**Task instructions:**
Check each line of the entries for "files" and report the ones that have it.
"""
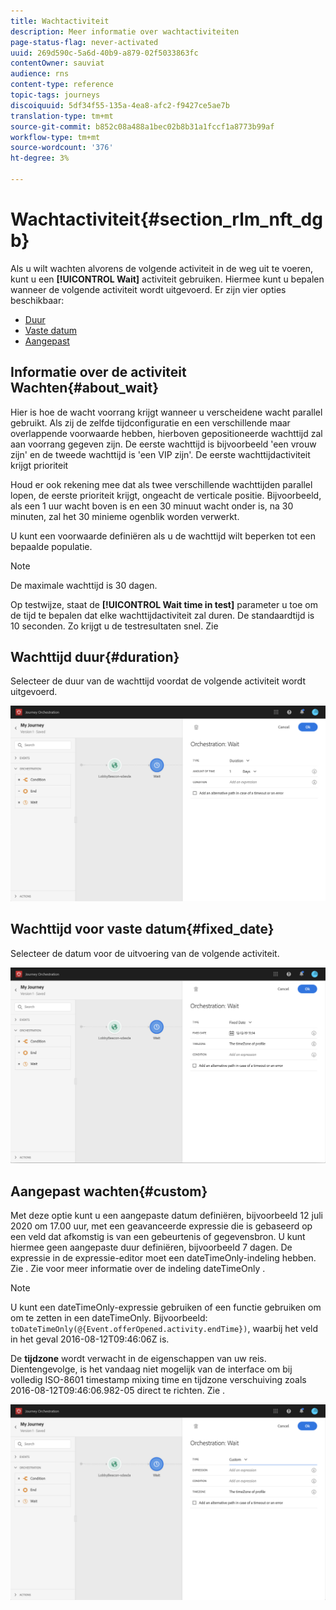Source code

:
```yaml
---
title: Wachtactiviteit
description: Meer informatie over wachtactiviteiten
page-status-flag: never-activated
uuid: 269d590c-5a6d-40b9-a879-02f5033863fc
contentOwner: sauviat
audience: rns
content-type: reference
topic-tags: journeys
discoiquuid: 5df34f55-135a-4ea8-afc2-f9427ce5ae7b
translation-type: tm+mt
source-git-commit: b852c08a488a1bec02b8b31a1fccf1a8773b99af
workflow-type: tm+mt
source-wordcount: '376'
ht-degree: 3%

---
```



# Wachtactiviteit{#section_rlm_nft_dgb}

Als u wilt wachten alvorens de volgende activiteit in de weg uit te voeren, kunt u een **[!UICONTROL Wait]** activiteit gebruiken. Hiermee kunt u bepalen wanneer de volgende activiteit wordt uitgevoerd. Er zijn vier opties beschikbaar:

* [Duur](#duration)
* [Vaste datum](#fixed_date)
* [Aangepast](#custom)

<!--* [Email send time optimization](#email_send_time_optimization)-->

## Informatie over de activiteit Wachten{#about_wait}

Hier is hoe de wacht voorrang krijgt wanneer u verscheidene wacht parallel gebruikt. Als zij de zelfde tijdconfiguratie en een verschillende maar overlappende voorwaarde hebben, hierboven gepositioneerde wachttijd zal aan voorrang gegeven zijn. De eerste wachttijd is bijvoorbeeld &#39;een vrouw zijn&#39; en de tweede wachttijd is &#39;een VIP zijn&#39;. De eerste wachttijdactiviteit krijgt prioriteit

Houd er ook rekening mee dat als twee verschillende wachttijden parallel lopen, de eerste prioriteit krijgt, ongeacht de verticale positie. Bijvoorbeeld, als een 1 uur wacht boven is en een 30 minuut wacht onder is, na 30 minuten, zal het 30 minieme ogenblik worden verwerkt.

U kunt een voorwaarde definiëren als u de wachttijd wilt beperken tot een bepaalde populatie.

>[!NOTE]
>
>De maximale wachttijd is 30 dagen.
>
>Op testwijze, staat de **[!UICONTROL Wait time in test]** parameter u toe om de tijd te bepalen dat elke wachttijdactiviteit zal duren. De standaardtijd is 10 seconden. Zo krijgt u de testresultaten snel. Zie [](../building-journeys/testing-the-journey.md)

## Wachttijd duur{#duration}

Selecteer de duur van de wachttijd voordat de volgende activiteit wordt uitgevoerd.

![](../assets/journey55.png)

## Wachttijd voor vaste datum{#fixed_date}

Selecteer de datum voor de uitvoering van de volgende activiteit.

![](../assets/journey56.png)

## Aangepast wachten{#custom}

Met deze optie kunt u een aangepaste datum definiëren, bijvoorbeeld 12 juli 2020 om 17.00 uur, met een geavanceerde expressie die is gebaseerd op een veld dat afkomstig is van een gebeurtenis of gegevensbron. U kunt hiermee geen aangepaste duur definiëren, bijvoorbeeld 7 dagen. De expressie in de expressie-editor moet een dateTimeOnly-indeling hebben. Zie [](../expression/expressionadvanced.md). Zie voor meer informatie over de indeling dateTimeOnly [](../expression/data-types.md).

>[!NOTE]
>
>U kunt een dateTimeOnly-expressie gebruiken of een functie gebruiken om om te zetten in een dateTimeOnly. Bijvoorbeeld: ```toDateTimeOnly(@{Event.offerOpened.activity.endTime})```, waarbij het veld in het geval 2016-08-12T09:46:06Z is.
>
>De **tijdzone** wordt verwacht in de eigenschappen van uw reis. Dientengevolge, is het vandaag niet mogelijk van de interface om bij volledig ISO-8601 timestamp mixing time en tijdzone verschuiving zoals 2016-08-12T09:46:06.982-05 direct te richten. Zie [](../building-journeys/timezone-management.md).

![](../assets/journey57.png)

<!--## Email send time optimization{#email_send_time_optimization}

>[!CAUTION]
>
>The email send time optimization capability is only available to customers who use the [Adobe Experience Platform Data Connector](https://docs.adobe.com/content/help/en/campaign-standard/using/developing/mapping-campaign-and-aep-data/aep-about-data-connector.html).

This type of wait uses a score calculated in the Adobe Experience Platform. The score calculates the propensity to click or open an email in the future based on past behavior. Note that the algorithm calculating the score needs a certain amount of data to work. As a result, when it does not have enough data, the default wait time will apply. At publication time, you’ll be notified that the default time applies.

>[!NOTE]
>
>The first event of your journey must have a namespace.
>
>This capability is only available after an **[!UICONTROL Email]** activity. You need to have Adobe Campaign Standard.

1. In the **[!UICONTROL Amount of time]** field, define the number of hours to consider to optimize email sending.
1. In the **[!UICONTROL Optimization type]** field, choose if the optimization should increase clicks or opens.
1. In the **[!UICONTROL Default time]** field, define the default time to wait if the predictive send time score is not available.

    >[!NOTE]
    >
    >Note that the send time score can be unavailable because there is not enough data to perform the calculation. In this case, you will be informed, at publication time, that the default time applies.

![](../assets/journey57bis.png)-->
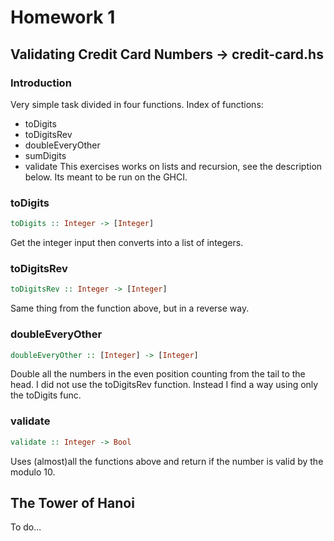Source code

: # Homework 1

## Validating Credit Card Numbers -> credit-card.hs
### Introduction
Very simple task divided in four functions. Index of functions:
- toDigits
- toDigitsRev
- doubleEveryOther
- sumDigits
- validate
This exercises works on lists and recursion, see the description below. Its meant to be run on the GHCI.
### toDigits
```haskell
toDigits :: Integer -> [Integer]
```
Get the integer input then converts into a list of integers.
### toDigitsRev
```haskell
toDigitsRev :: Integer -> [Integer]
```
Same thing from the function above, but in a reverse way.
### doubleEveryOther
```haskell
doubleEveryOther :: [Integer] -> [Integer]
```
Double all the numbers in the even position counting from the tail to the head. I did not use the toDigitsRev function. Instead I find a way using only the toDigits func.
### validate
```haskell
validate :: Integer -> Bool
```
Uses (almost)all the functions above and return if the number is valid by the modulo 10.
## The Tower of Hanoi
To do... 
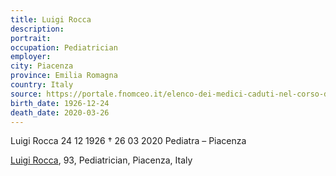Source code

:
 ```yaml
---
title: Luigi Rocca
description: 
portrait: 
occupation: Pediatrician
employer: 
city: Piacenza
province: Emilia Romagna
country: Italy 
source: https://portale.fnomceo.it/elenco-dei-medici-caduti-nel-corso-dellepidemia-di-covid-19/
birth_date: 1926-12-24
death_date: 2020-03-26
---
```


Luigi Rocca 24 12 1926 † 26 03 2020
Pediatra – Piacenza

<a href="https://portale.fnomceo.it/elenco-dei-medici-caduti-nel-corso-dellepidemia-di-covid-19/">Luigi Rocca</a>, 93, Pediatrician, Piacenza, Italy
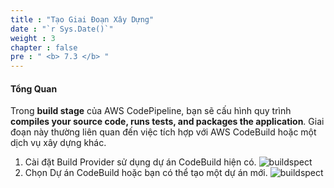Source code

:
 ```yaml
---
title : "Tạo Giai Đoạn Xây Dựng"
date : "`r Sys.Date()`"
weight : 3
chapter : false
pre : " <b> 7.3 </b> "
---
```


#### Tổng Quan
Trong **build stage** của AWS CodePipeline, bạn sẽ cấu hình quy trình **compiles your source code, runs tests, and packages the application**. Giai đoạn này thường liên quan đến việc tích hợp với AWS CodeBuild hoặc một dịch vụ xây dựng khác.

1. Cài đặt Build Provider sử dụng dự án CodeBuild hiện có.
   ![buildspect](/images/6-set-up-pipeline/3-add-build-stage/build%20(1).jpg?width=60pc)
2. Chọn Dự án CodeBuild hoặc bạn có thể tạo một dự án mới.
   ![buildspect](/images/6-set-up-pipeline/3-add-build-stage/build%20(2).jpg?width=60pc)
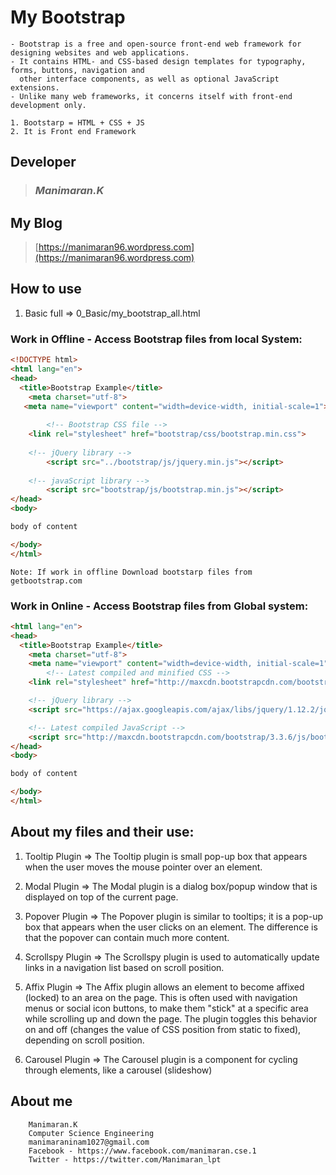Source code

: # My Bootstrap
	- Bootstrap is a free and open-source front-end web framework for designing websites and web applications. 
	- It contains HTML- and CSS-based design templates for typography, forms, buttons, navigation and 
	  other interface components, as well as optional JavaScript extensions. 
	- Unlike many web frameworks, it concerns itself with front-end development only.
	
	1. Bootstarp = HTML + CSS + JS
	2. It is Front end Framework

## Developer
>### *Manimaran.K*

## My Blog
>[https://manimaran96.wordpress.com](https://manimaran96.wordpress.com) 

## How to use
1. Basic full => 0_Basic/my_bootstrap_all.html


### Work in Offline - Access Bootstrap files from local System:

```html
<!DOCTYPE html>
<html lang="en">
<head>
  <title>Bootstrap Example</title>
    <meta charset="utf-8">
   <meta name="viewport" content="width=device-width, initial-scale=1">
   
        <!-- Bootstrap CSS file -->
	<link rel="stylesheet" href="bootstrap/css/bootstrap.min.css">
	
	<!-- jQuery library -->
        <script src="../bootstrap/js/jquery.min.js"></script>
	
	<!-- javaScript library -->
        <script src="bootstrap/js/bootstrap.min.js"></script>
</head>
<body>

body of content

</body>
</html>
```

	Note: If work in offline Download bootstarp files from getbootstrap.com


### Work in Online - Access Bootstrap files from Global system:
```html
<html lang="en">
<head>
  <title>Bootstrap Example</title>
    <meta charset="utf-8">
    <meta name="viewport" content="width=device-width, initial-scale=1">
        <!-- Latest compiled and minified CSS -->
	<link rel="stylesheet" href="http://maxcdn.bootstrapcdn.com/bootstrap/3.3.6/css/bootstrap.min.css">

	<!-- jQuery library -->
	<script src="https://ajax.googleapis.com/ajax/libs/jquery/1.12.2/jquery.min.js"></script>

	<!-- Latest compiled JavaScript -->
	<script src="http://maxcdn.bootstrapcdn.com/bootstrap/3.3.6/js/bootstrap.min.js"></script>	
</head>
<body>

body of content

</body>
</html>
```

## About my files and their use:

1. Tooltip Plugin  => The Tooltip plugin is small pop-up box that appears when the user moves the mouse pointer over an element.
2. Modal Plugin    => The Modal plugin is a dialog box/popup window that is displayed on top of the current page.
3. Popover Plugin  => The Popover plugin is similar to tooltips; it is a pop-up box that appears when the user clicks on an element. The difference is that the popover can contain much more content.

4. Scrollspy Plugin => The Scrollspy plugin is used to automatically update links in a navigation list based on scroll position.
5. Affix Plugin    => The Affix plugin allows an element to become affixed (locked) to an area on the page. This is often used with navigation menus or social icon buttons, to make them "stick" at a specific area while scrolling up and down the page. The plugin toggles this behavior on and off (changes the value of CSS position from static to fixed), depending on scroll position.
6. Carousel Plugin  => The Carousel plugin is a component for cycling through elements, like a carousel (slideshow)


## **About me**
        Manimaran.K
        Computer Science Engineering
        manimaraninam1027@gmail.com
        Facebook - https://www.facebook.com/manimaran.cse.1
        Twitter - https://twitter.com/Manimaran_lpt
"""
**Solution for this problem:**
### Work in Offline - Access Bootstrap files from local System:
	Note: If work in offline Download bootstarp files from getbootstrap.com
### Work in Online - Access Bootstrap files from Global system:
## About my files and their use:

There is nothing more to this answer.